Each person normally has one pair of sex chromosomes in each cell. Females have two X chromosomes, whereas males have one X and one Y chromosome. Both males and females retain one of their mother's X chromosomes, and females retain their second X chromosome from their father. Since the father retains his X chromosome from his mother, a human female has one X chromosome from her paternal grandmother (father's side), and one X chromosome from her mother.

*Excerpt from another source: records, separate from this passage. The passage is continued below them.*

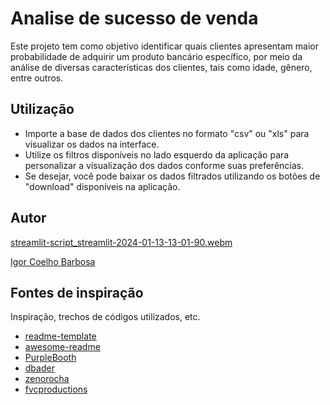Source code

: # Analise de sucesso de venda

Este projeto tem como objetivo identificar quais clientes apresentam maior probabilidade de adquirir um produto bancário específico, por meio da análise de diversas características dos clientes, tais como idade, gênero, entre outros.


## Utilização

* Importe a base de dados dos clientes no formato "csv" ou "xls" para visualizar os dados na interface.
* Utilize os filtros disponíveis no lado esquerdo da aplicação para personalizar a visualização dos dados conforme suas preferências.
* Se desejar, você pode baixar os dados filtrados utilizando os botões de "download" disponíveis na aplicação.


## Autor
[streamlit-script_streamlit-2024-01-13-13-01-90.webm](https://github.com/IgorCBzxc/volta-zero/assets/74975493/427bbaed-c1ca-4d5f-b8e6-0c75e2236997)

[Igor Coelho Barbosa](https://www.linkedin.com/in/igor-coelho-barbosa/)


## Fontes de inspiração

Inspiração, trechos de códigos utilizados, etc.
* [readme-template](https://gist.github.com/DomPizzie/7a5ff55ffa9081f2de27c315f5018afc)
* [awesome-readme](https://github.com/matiassingers/awesome-readme)
* [PurpleBooth](https://gist.github.com/PurpleBooth/109311bb0361f32d87a2)
* [dbader](https://github.com/dbader/readme-template)
* [zenorocha](https://gist.github.com/zenorocha/4526327)
* [fvcproductions](https://gist.github.com/fvcproductions/1bfc2d4aecb01a834b46)
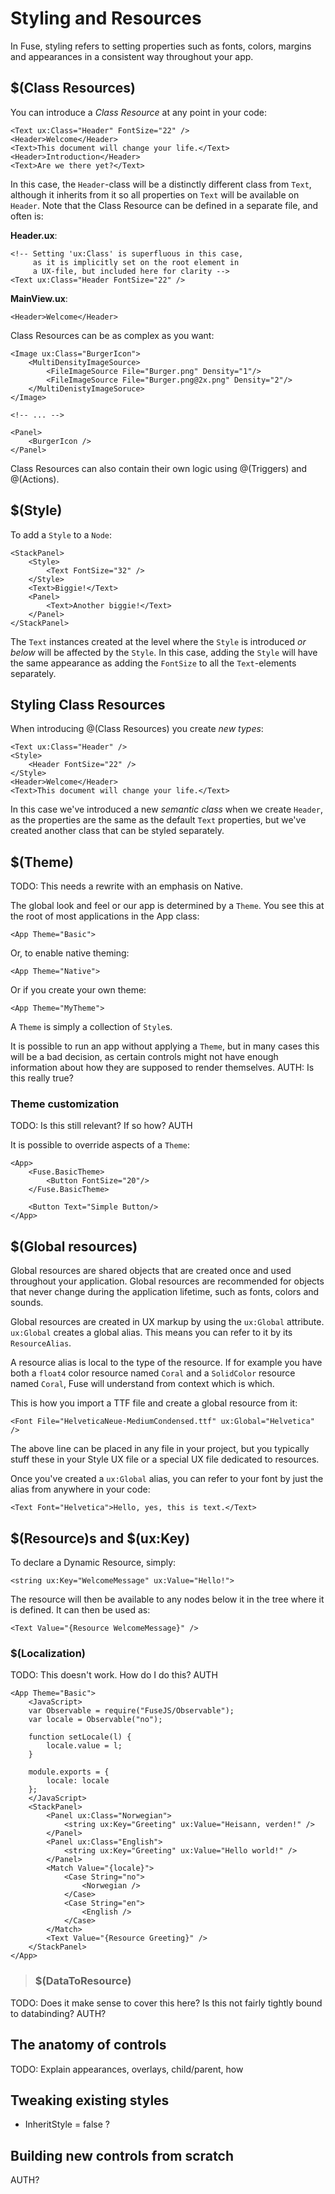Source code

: # Styling and Resources

In Fuse, styling refers to setting properties such as fonts, colors, margins and appearances in a consistent way throughout your app.

## $(Class Resources)

You can introduce a _Class Resource_ at any point in your code:

	<Text ux:Class="Header" FontSize="22" />
	<Header>Welcome</Header>
	<Text>This document will change your life.</Text>
	<Header>Introduction</Header>
	<Text>Are we there yet?</Text>

In this case, the `Header`-class will be a distinctly different class from `Text`, although it inherits from it so all properties on `Text` will be available on `Header`. Note that the Class Resource can be defined in a separate file, and often is:

__Header.ux__:

	<!-- Setting 'ux:Class' is superfluous in this case, 
		 as it is implicitly set on the root element in 
		 a UX-file, but included here for clarity -->
	<Text ux:Class="Header FontSize="22" />
	
__MainView.ux__:

	<Header>Welcome</Header>
	
Class Resources can be as complex as you want:

	<Image ux:Class="BurgerIcon">
		<MultiDensityImageSource>
			<FileImageSource File="Burger.png" Density="1"/>
			<FileImageSource File="Burger.png@2x.png" Density="2"/>
		</MultiDenistyImageSoruce>
	</Image>
	
	<!-- ... -->
	
	<Panel>
		<BurgerIcon />
	</Panel>

Class Resources can also contain their own logic using @(Triggers) and @(Actions).

## $(Style)

To add a `Style` to a `Node`:

	<StackPanel>
		<Style>
			<Text FontSize="32" />
		</Style>
		<Text>Biggie!</Text>
		<Panel>
			<Text>Another biggie!</Text>
		</Panel>
	</StackPanel>

The `Text` instances created at the level where the `Style` is introduced _or below_ will be affected by the `Style`. In this case, adding the `Style` will have the same appearance as adding the `FontSize` to all the `Text`-elements separately.

## Styling Class Resources

When introducing @(Class Resources) you create _new types_:

	<Text ux:Class="Header" />
	<Style>
		<Header FontSize="22" />
	</Style>
	<Header>Welcome</Header>
	<Text>This document will change your life.</Text>

In this case we've introduced a new _semantic class_ when we create `Header`, as the properties are the same as the default `Text` properties, but we've created another class that can be styled separately.

## $(Theme)

TODO: This needs a rewrite with an emphasis on Native.

The global look and feel or our app is determined by a `Theme`. You see this at the root of most applications in the App class:

	<App Theme="Basic">
	
Or, to enable native theming:

	<App Theme="Native">
	
Or if you create your own theme:

	<App Theme="MyTheme">

A `Theme` is simply a collection of `Style`s.

It is possible to run an app without applying a `Theme`, but in many cases this will be a bad decision, as certain controls might not have enough information about how they are supposed to render themselves. AUTH: Is this really true?

### Theme customization

TODO: Is this still relevant? If so how? AUTH

It is possible to override aspects of a `Theme`:

	<App>
		<Fuse.BasicTheme>
			<Button FontSize="20"/>
		</Fuse.BasicTheme>
		
		<Button Text="Simple Button/>
	</App>


## $(Global resources)

Global resources are shared objects that are created once and used throughout your application. Global resources are recommended for objects that never change during the application lifetime, such as fonts, colors and sounds.

Global resources are created in UX markup by using the `ux:Global` attribute. `ux:Global` creates a global alias. This means you can refer to it by its `ResourceAlias`.

A resource alias is local to the type of the resource. If for example you have both a `float4` color resource named `Coral` and a `SolidColor` resource named `Coral`, Fuse will understand from context which is which.

This is how you import a TTF file and create a global resource from it:

	<Font File="HelveticaNeue-MediumCondensed.ttf" ux:Global="Helvetica" />

The above line can be placed in any file in your project, but you typically stuff these in your Style UX file or a special UX file dedicated to resources.

Once you've created a `ux:Global` alias, you can refer to your font by just the alias from anywhere in your code:

	<Text Font="Helvetica">Hello, yes, this is text.</Text>

## $(Resource)s and $(ux:Key)

To declare a Dynamic Resource, simply:

	<string ux:Key="WelcomeMessage" ux:Value="Hello!">

The resource will then be available to any nodes below it in the tree where it is defined. It can then be used as:

	<Text Value="{Resource WelcomeMessage}" />

### $(Localization)

TODO: This doesn't work. How do I do this? AUTH

	<App Theme="Basic">	
		<JavaScript>
		var Observable = require("FuseJS/Observable");
		var locale = Observable("no");

		function setLocale(l) {
			locale.value = l;
		}

		module.exports = {
			locale: locale
		};
		</JavaScript>
		<StackPanel>			
			<Panel ux:Class="Norwegian">			
				<string ux:Key="Greeting" ux:Value="Heisann, verden!" />
			</Panel>
			<Panel ux:Class="English">
				<string ux:Key="Greeting" ux:Value="Hello world!" />
			</Panel>
			<Match Value="{locale}">
				<Case String="no">
					<Norwegian />
				</Case>
				<Case String="en">
					<English />
				</Case>
			</Match>			
			<Text Value="{Resource Greeting}" />
		</StackPanel>
	</App>


> ### $(DataToResource)

TODO: Does it make sense to cover this here? Is this not fairly tightly bound to databinding? AUTH?

## The anatomy of controls

TODO: Explain appearances, overlays, child/parent, how 

## Tweaking existing styles

- InheritStyle = false ?

## Building new controls from scratch

AUTH?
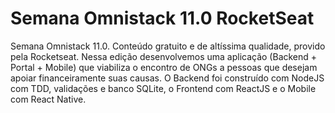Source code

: # Semana Omnistack 11.0 RocketSeat

<p>Semana Omnistack 11.0. Conteúdo gratuito e de altíssima qualidade, provido pela Rocketseat. Nessa edição desenvolvemos uma aplicação (Backend + Portal + Mobile) que viabiliza o encontro de ONGs a pessoas que desejam apoiar financeiramente suas causas. O Backend foi construído com NodeJS com TDD, validações e banco SQLite, o Frontend com ReactJS e o Mobile com React Native.<p/>
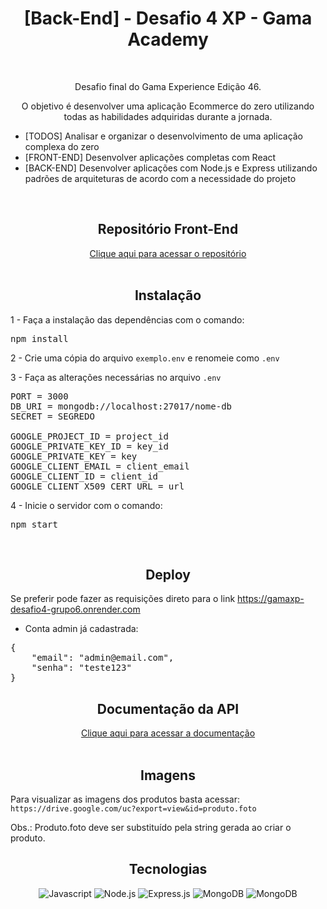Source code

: <h1 align="center">[Back-End] - Desafio 4 XP - Gama Academy</h1>

<br>

<p align="center">Desafio final do Gama Experience Edição 46.</p>

<p align="center">O objetivo é desenvolver uma aplicação Ecommerce do zero utilizando todas as habilidades adquiridas durante a jornada.</p>

<ul>
    <li>[TODOS] Analisar e organizar o desenvolvimento de uma aplicação complexa do zero</li>
    <li>[FRONT-END] Desenvolver aplicações completas com React</li>
    <li>[BACK-END] Desenvolver aplicações com Node.js e Express utilizando padrões de arquiteturas de acordo com a necessidade do projeto</li>
</ul>

<br>

<h2 align="center">Repositório Front-End</h2>
<div align="center"> 
 <a href="https://github.com/fernandofolster/desafiofinal-frontend">Clique aqui para acessar o repositório </a>
</div>



<br>

<h2 align="center">Instalação</h2>

1 - Faça a instalação das dependências com o comando:
<pre>npm install</pre>

2 - Crie uma cópia do arquivo <code>exemplo.env</code> e renomeie como <code>.env</code>

3 - Faça as alterações necessárias no arquivo <code>.env</code>
<pre>
PORT = 3000
DB_URI = mongodb://localhost:27017/nome-db
SECRET = SEGREDO

GOOGLE_PROJECT_ID = project_id
GOOGLE_PRIVATE_KEY_ID = key_id
GOOGLE_PRIVATE_KEY = key
GOOGLE_CLIENT_EMAIL = client_email
GOOGLE_CLIENT_ID = client_id
GOOGLE_CLIENT_X509_CERT_URL = url
</pre>

4 - Inicie o servidor com o comando:
<pre>npm start</pre>
<br>

<h2 align="center">Deploy</h2>
<div>
    <p>
        Se preferir pode fazer as requisições direto para o link <a href="https://gamaxp-desafio4-grupo6.onrender.com">https://gamaxp-desafio4-grupo6.onrender.com</a>     </p>
        
- Conta admin já cadastrada:
<pre>
{
    "email": "admin@email.com",
    "senha": "teste123"
}
</pre>            
</div>

<h2 align="center">Documentação da API</h2>
<div align="center"> 
  <a href="https://documenter.getpostman.com/view/10195936/2s935uGfnH">Clique aqui para acessar a documentação</a>
</div>

<br>

<h2 align="center">Imagens</h2>
<p>Para visualizar as imagens dos produtos basta acessar: <code>https://drive.google.com/uc?export=view&id=produto.foto</code></p>
<p>Obs.: Produto.foto deve ser substituído pela string gerada ao criar o produto.</p>

<h2 align="center">Tecnologias</h2>

<div align="center">

  ![Javascript](https://img.shields.io/badge/JavaScript-F7DF1E?style=for-the-badge&logo=javascript&logoColor=black)
  ![Node.js](https://img.shields.io/badge/Node.js-43853D?style=for-the-badge&logo=node.js&logoColor=white)
  ![Express.js](https://img.shields.io/badge/Express.js-404D59?style=for-the-badge)
  ![MongoDB](https://img.shields.io/badge/MongoDB-%234ea94b.svg?style=for-the-badge&logo=mongodb&logoColor=white)
  ![MongoDB](https://img.shields.io/badge/Mongoose-B7312F.svg?style=for-the-badge)
</div>
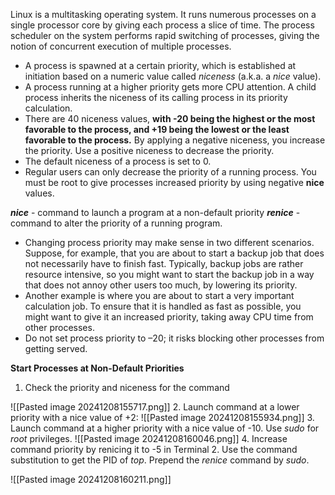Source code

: Linux is a multitasking operating system. It runs numerous processes on a single processor core by giving each process a slice of time. The process scheduler on the system performs rapid switching of processes, giving the notion of concurrent execution of multiple processes.

- A process is spawned at a certain priority, which is established at initiation based on a numeric value called _niceness_ (a.k.a. a _nice_ value).
- A process running at a higher priority gets more CPU attention. A child process inherits the niceness of its calling process in its priority calculation.
- There are 40 niceness values, **with -20 being the highest or the most favorable to the process, and +19 being the lowest or the least favorable to the process.** By applying a negative niceness, you increase the priority. Use a positive niceness to decrease the priority.
- The default niceness of a process is set to 0.
- Regular users can only decrease the priority of a running process. You must be root to give processes increased priority by using negative **nice** values.

**_nice_** -  command to launch a program at a non-default priority
**_renice_** - command to alter the priority of a running program.

- Changing process priority may make sense in two different scenarios. Suppose, for example, that you are about to start a backup job that does not necessarily have to finish fast. Typically, backup jobs are rather resource intensive, so you might want to start the backup job in a way that does not annoy other users too much, by lowering its priority.
- Another example is where you are about to start a very important calculation job. To ensure that it is handled as fast as possible, you might want to give it an increased priority, taking away CPU time from other processes.
- Do not set process priority to –20; it risks blocking other processes from getting served.

**Start Processes at Non-Default Priorities**

1. Check the priority and niceness for the command

![[Pasted image 20241208155717.png]]
2. Launch command at a lower priority with a nice value of +2:
![[Pasted image 20241208155934.png]]
3. Launch command at a higher priority with a nice value of -10. Use _sudo_ for _root_ privileges.
![[Pasted image 20241208160046.png]]
4. Increase command priority by renicing it to -5 in Terminal 2. Use the command substitution to get the PID of _top_. Prepend the _renice_ command by _sudo_.

![[Pasted image 20241208160211.png]]
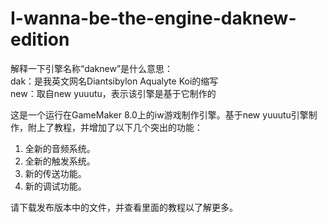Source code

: # I-wanna-be-the-engine-daknew-edition
解释一下引擎名称“daknew”是什么意思：\
dak：是我英文网名Diantsibylon Aqualyte Koi的缩写\
new：取自new yuuutu，表示该引擎是基于它制作的

这是一个运行在GameMaker 8.0上的iw游戏制作引擎。基于new yuuutu引擎制作，附上了教程，并增加了以下几个突出的功能：
1.	全新的音频系统。
2.	全新的触发系统。
3.	新的传送功能。
4.	新的调试功能。

请下载发布版本中的文件，并查看里面的教程以了解更多。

Identifying genes on each chromosome is an active area of genetic research. Because researchers use different approaches to predict the number of genes on each chromosome, the estimated number of genes varies. The X chromosome contains about 2000[2] genes compared to the Y chromosome containing 78[3] genes, out of the estimated 20,000 to 25,000 total genes in the human genome. Genetic disorders that are due to mutations in genes on the X chromosome are described as X linked.
The X chromosome carries a couple thousand genes, but few, if any, of these have anything to do directly with sex determination. Early in embryonic development in females, one of the two X chromosomes is randomly and permanently inactivated in nearly all somatic cells (cells other than egg and sperm cells). This phenomenon is called X-inactivation or Lyonization, and creates a Barr body. X-inactivation ensures that females, like males, have one functional copy of the X chromosome in each body cell. It was previously assumed that only one copy is actively used. However, recent research suggests that the Barr body may be more biologically active than was previously supposed.[4]
Structure
It is theorized by Ross et al. 2005 and Ohno 1967 that the X-chromosome is at least partially derived from the autosomal (non-sex-related) genome of other mammals evidenced from interspecies genomic sequence alignments.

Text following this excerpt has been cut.